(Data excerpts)
▶

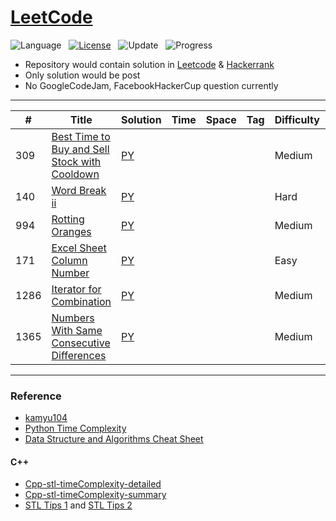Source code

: # [LeetCode](https://leetcode.com/problemset/all/)

![Language](https://img.shields.io/badge/language-Python%20%2F%20Scala%203-orange.svg) &nbsp;
[![License](https://img.shields.io/badge/license-MIT-blue.svg)](./LICENSE.md) &nbsp;
![Update](https://img.shields.io/badge/update-weekly-green.svg) &nbsp;
![Progress](https://img.shields.io/badge/progress-6%20%2F%201611-ff69b4.svg) &nbsp;

-   Repository would contain solution in [Leetcode](https://leetcode.com/problemset/all/) & [Hackerrank](hackerrank.com)
-   Only solution would be post
-   No GoogleCodeJam, FacebookHackerCup question currently

---

| #    | Title                                                                                                                         | Solution             | Time | Space | Tag | Difficulty | Classification  |
| ---- | ----------------------------------------------------------------------------------------------------------------------------- | -------------------- | ---- | ----- | --- | ---------- | --------------- |
| 309  | [Best Time to Buy and Sell Stock with Cooldown](https://leetcode.com/problems/best-time-to-buy-and-sell-stock-with-cooldown/) | [PY](./309/309.py)   |      |       |     | Medium     | DP              |
| 140  | [Word Break ii](https://leetcode.com/problems/word-break-ii/)                                                                 | [PY](./140/140.py)   |      |       |     | Hard       | String Matching |
| 994  | [Rotting Oranges](https://leetcode.com/problems/rotting-oranges/)                                                             | [PY](./994/994.py)   |      |       |     | Medium     |                 |
| 171  | [Excel Sheet Column Number](https://leetcode.com/problems/excel-sheet-column-number/)                                         | [PY](./171/171.py)   |      |       |     | Easy       | Hashset         |
| 1286 | [Iterator for Combination](https://leetcode.com/problems/iterator-for-combination/)                                           | [PY](./1286/1286.py) |      |       |     | Medium     | Yield           |
| 1365 | [Numbers With Same Consecutive Differences](https://leetcode.com/problems/numbers-with-same-consecutive-differences/)         | [PY](./1365/1365.py) |      |       |     | Medium     |                 |

---

### Reference

-   [kamyu104](https://github.com/kamyu104/LeetCode-Solutions/blob/master/README.md)
-   [Python Time Complexity](https://wiki.python.org/moin/TimeComplexity)
-   [Data Structure and Algorithms Cheat Sheet](https://github.com/gibsjose/cpp-cheat-sheet/blob/master/Data%20Structures%20and%20Algorithms.md)

#### C++

-   [Cpp-stl-timeComplexity-detailed](http://www.cplusplus.com/reference/stl/)
-   [Cpp-stl-timeComplexity-summary](http://john-ahlgren.blogspot.com/2013/10/stl-container-performance.html)
-   [STL Tips 1](https://sharpc.livejournal.com/99212.html) and [STL Tips 2](https://sharpc.livejournal.com/99413.html)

◀

Tally the lines above that include "sheet", and reply with only the tally.

2